◇随所に歴史が盛り込まれ
青瓦台の建物は、韓国近・現代史の重要な分岐点になったところが多い。
青瓦台と言えば思い浮かぶのは本館。ここは大統領が執務したり外国の国家元首らを接見したりする建物だ。
かつて「日本の植民地時代に朝鮮総督が居住していた場所を大統領執務室として使うのは好ましくない」という主張があり、1991年に新たに建てられた。伝統的な木の構造と宮殿建築様式を基に、最も格調高く、美しいとされる入母屋造り。15万枚余りの韓国式の青い瓦で葺いたのが特徴だ。この青瓦は100年間持つという。
本館の右後方には大統領の家族が過ごす官邸がある。大統領の公的な業務空間と私的生活空間を区分するために1990年に建設された。
大統領の私的生活空間であるため、これまでの青瓦台見学でも公開が制限されていた場所だ。母屋と離れ、客人の接待に使われる舎廊斎(サランチェ)など伝統韓屋に似せた雰囲気で建築されている。宮殿建築様式である入母屋式屋根に韓国式の青瓦を乗せたカギ字型の屋根だ。
官邸から少し下に降りてくると、常春斎(サンチュンジェ)がある。
ユン・ソンニョル氏が大統領に当選したあと、現職だったムン・ジェイン(文在寅)氏と会談した場所だ。常春斎は大統領が青瓦台を訪れる貴賓を迎える空間で、洋式の木造建物を1983年に伝統的な韓屋式家屋に改築した。2017年に訪韓したトランプ米大統領(当時)がここに招待されたことがあり、昨年は6大企業のトップが当時のムン大統領と昼食をともにした。
1990年に完工した春秋館(チュンチュグァン)は、青瓦台の東端に位置する建物。大統領の記者会見などのプレスセンターとして使われた。
高麗・朝鮮時代に歴史の記録を担当した官庁である藝文春秋館(イェムンチュンチュグァン)に由来する名称で、さかのぼれば古代中国史書五経の一つである「春秋」に突き当たる。厳正に歴史を記録するという意味で、自由言論の精神を象徴する。切妻屋根に葺いた素焼の瓦とともに、伝統的で優雅な趣を醸している。
緑地園(ノクチウォン)は、青瓦台の中で最も美しい場所に挙げられる。
120種余りの樹木と歴代大統領の記念植樹がある。緑地園を象徴する韓国産の松の巨木が最も有名で、樹齢は約150年で、高さ16メートルに達する。毎年春の子供の日の行事をはじめ、父母の日、障害者の日など各種行事が開かれる。
本館から西側に移動すると迎賓館が見える。
その名の通り、大規模な会議や国賓のための公式行事を開催するために使われた。

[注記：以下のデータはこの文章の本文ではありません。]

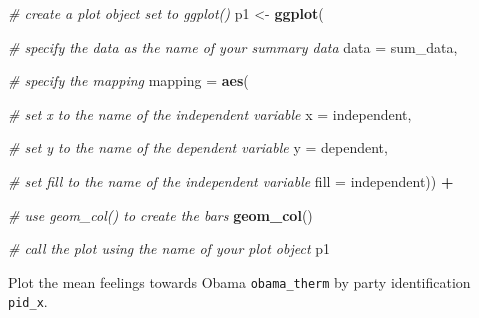 \documentclass[
]{book}
\newenvironment{Shaded}{\begin{snugshade}}{\end{snugshade}}
\newcommand{\AttributeTok}[1]{\textcolor[rgb]{0.13,0.29,0.53}{#1}}
\newcommand{\CommentTok}[1]{\textcolor[rgb]{0.56,0.35,0.01}{\textit{#1}}}
\newcommand{\FunctionTok}[1]{\textcolor[rgb]{0.13,0.29,0.53}{\textbf{#1}}}
\newcommand{\NormalTok}[1]{#1}
\newcommand{\OtherTok}[1]{\textcolor[rgb]{0.56,0.35,0.01}{#1}}
\newcommand{\SpecialCharTok}[1]{\textcolor[rgb]{0.81,0.36,0.00}{\textbf{#1}}}
\begin{document}
\begin{Shaded}
\begin{Highlighting}[]
\CommentTok{\# create a plot object set to \textasciigrave{}ggplot()\textasciigrave{}}
\NormalTok{p1 }\OtherTok{\textless{}{-}} \FunctionTok{ggplot}\NormalTok{(}
  
  \CommentTok{\# specify the data as the name of your summary data}
  \AttributeTok{data =}\NormalTok{ sum\_data,}
  
  \CommentTok{\# specify the mapping}
  \AttributeTok{mapping =} \FunctionTok{aes}\NormalTok{(}
    
    \CommentTok{\# set x to the name of the independent variable}
    \AttributeTok{x =}\NormalTok{ independent,}
    
    \CommentTok{\# set y to the name of the dependent variable}
    \AttributeTok{y =}\NormalTok{ dependent,}
    
    \CommentTok{\# set \textasciigrave{}fill\textasciigrave{} to the name of the independent variable}
    \AttributeTok{fill =}\NormalTok{ independent)) }\SpecialCharTok{+}
  
  \CommentTok{\# use \textasciigrave{}geom\_col() to create the bars}
  \FunctionTok{geom\_col}\NormalTok{()}

\CommentTok{\# call the plot using the name of your plot object}
\NormalTok{p1}
\end{Highlighting}
\end{Shaded}

Plot the mean feelings towards Obama \texttt{obama\_therm} by party identification \texttt{pid\_x}.
\end{document}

1978年に建設され、18の石柱が建物全体を支える形で雄大な姿を誇る。この石柱は高さ13メートル、周囲3メートルに達する。花崗岩をそのまま削っており、隙間が一つもないのが特徴だ。
迎賓館から西にもう少し行くと、七宮(チルグン)がある。朝鮮時代に王を産んだのに、王妃にはなれなかった側室の位牌を祀った場所だ。
粛宗の側室で英祖(ヨンジョ)の母親である淑嬪崔(スクピンチェ)の位牌を祭った毓祥宮(ユクサングン)をはじめ、合わせて7つの祠堂があるため「七宮」と呼ばれる。1968年以降、一般の出入りが禁止されていたが、2001年から再び公開された。

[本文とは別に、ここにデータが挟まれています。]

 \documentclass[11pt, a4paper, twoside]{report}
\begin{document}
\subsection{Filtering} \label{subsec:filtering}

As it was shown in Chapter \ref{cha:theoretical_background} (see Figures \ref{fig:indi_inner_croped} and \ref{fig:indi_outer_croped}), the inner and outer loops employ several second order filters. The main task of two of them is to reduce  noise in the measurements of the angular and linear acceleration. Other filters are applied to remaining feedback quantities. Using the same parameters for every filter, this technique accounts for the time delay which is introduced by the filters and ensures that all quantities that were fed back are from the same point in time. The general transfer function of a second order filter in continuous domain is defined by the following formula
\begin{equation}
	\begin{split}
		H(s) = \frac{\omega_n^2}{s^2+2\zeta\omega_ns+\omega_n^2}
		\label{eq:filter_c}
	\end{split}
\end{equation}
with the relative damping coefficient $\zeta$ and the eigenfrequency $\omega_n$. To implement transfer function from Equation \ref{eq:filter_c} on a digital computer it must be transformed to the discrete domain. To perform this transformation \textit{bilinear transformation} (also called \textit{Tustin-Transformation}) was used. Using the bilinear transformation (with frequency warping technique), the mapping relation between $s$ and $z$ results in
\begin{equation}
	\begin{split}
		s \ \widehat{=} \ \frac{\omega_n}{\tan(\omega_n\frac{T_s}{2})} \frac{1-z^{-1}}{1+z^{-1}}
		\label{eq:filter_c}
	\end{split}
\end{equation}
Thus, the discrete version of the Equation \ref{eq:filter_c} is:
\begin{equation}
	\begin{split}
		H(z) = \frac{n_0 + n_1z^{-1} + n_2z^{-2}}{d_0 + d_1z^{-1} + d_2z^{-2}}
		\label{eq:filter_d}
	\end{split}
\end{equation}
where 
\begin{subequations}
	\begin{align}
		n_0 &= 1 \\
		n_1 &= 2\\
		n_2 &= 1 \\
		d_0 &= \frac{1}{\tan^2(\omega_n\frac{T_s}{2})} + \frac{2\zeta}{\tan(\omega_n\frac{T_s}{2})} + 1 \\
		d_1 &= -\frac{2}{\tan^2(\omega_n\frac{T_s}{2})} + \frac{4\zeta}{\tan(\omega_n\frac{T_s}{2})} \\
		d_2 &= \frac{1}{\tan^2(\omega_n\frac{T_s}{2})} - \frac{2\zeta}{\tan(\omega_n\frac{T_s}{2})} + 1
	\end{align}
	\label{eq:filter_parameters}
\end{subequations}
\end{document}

青瓦台の西端には公園「ムクゲの丘」がある。宮井洞(クンジョンドン)の旧中央情報部(KCIA)の隠れ家だった「安家(アンガ)」の跡地に設けられた市民公園だ。これまでは青瓦台内への出入りが禁止されていたが、1993年に青瓦台前の道が開放された後、市民公園として造成された。公園内には国花ムクゲとともに各種の樹木と野生の花が植栽されている。
◇1周するのに1時間…登山コースも
青瓦台の主要な建物を見学するには約1時間かかる。さらに散策するためには2時間を見ておく必要がある。
青瓦台の見物客は、正門だけでなく春秋門(チュンチュグァン)、迎賓館など3カ所に入場できる。青瓦台特別開放の運営側は出発地点によって3種類のコースを推薦している。ただ、今回の特別開放では各種物品整理などの影響で、建物内部までは見られない。

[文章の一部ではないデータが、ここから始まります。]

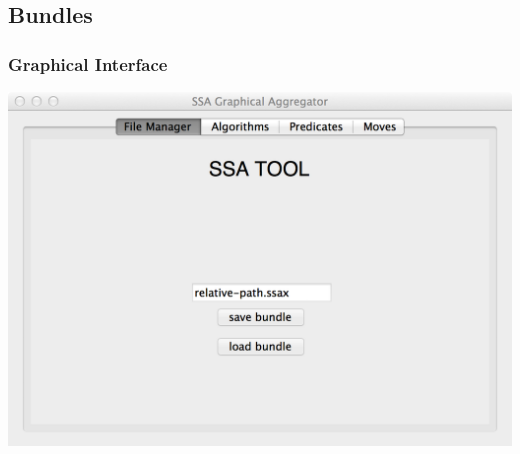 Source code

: \documentclass[
]{beamer}
\begin{document}
\subsection{Bundles}
\begin{frame}
  \frametitle{Graphical Interface}
  \centering
  \includegraphics[width=\textwidth]{../figs/3-2}
\end{frame}

\end{document}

今回の青瓦台の開放で、山登りも人気を集めるだろう。北岳山(プガクサン)登山道も開放されたからだ。
七宮から白岳亭(ペガクチョン)まで600メートル、春秋館から白岳亭まで800メートルの登山道が開かれた。青瓦台から北岳山に至る登山道が開かれるのは、1968年に北朝鮮武装スパイが青瓦台に侵入した「キム・シンジョ(金新朝)事件」で閉鎖されて以来、実に54年ぶりだ。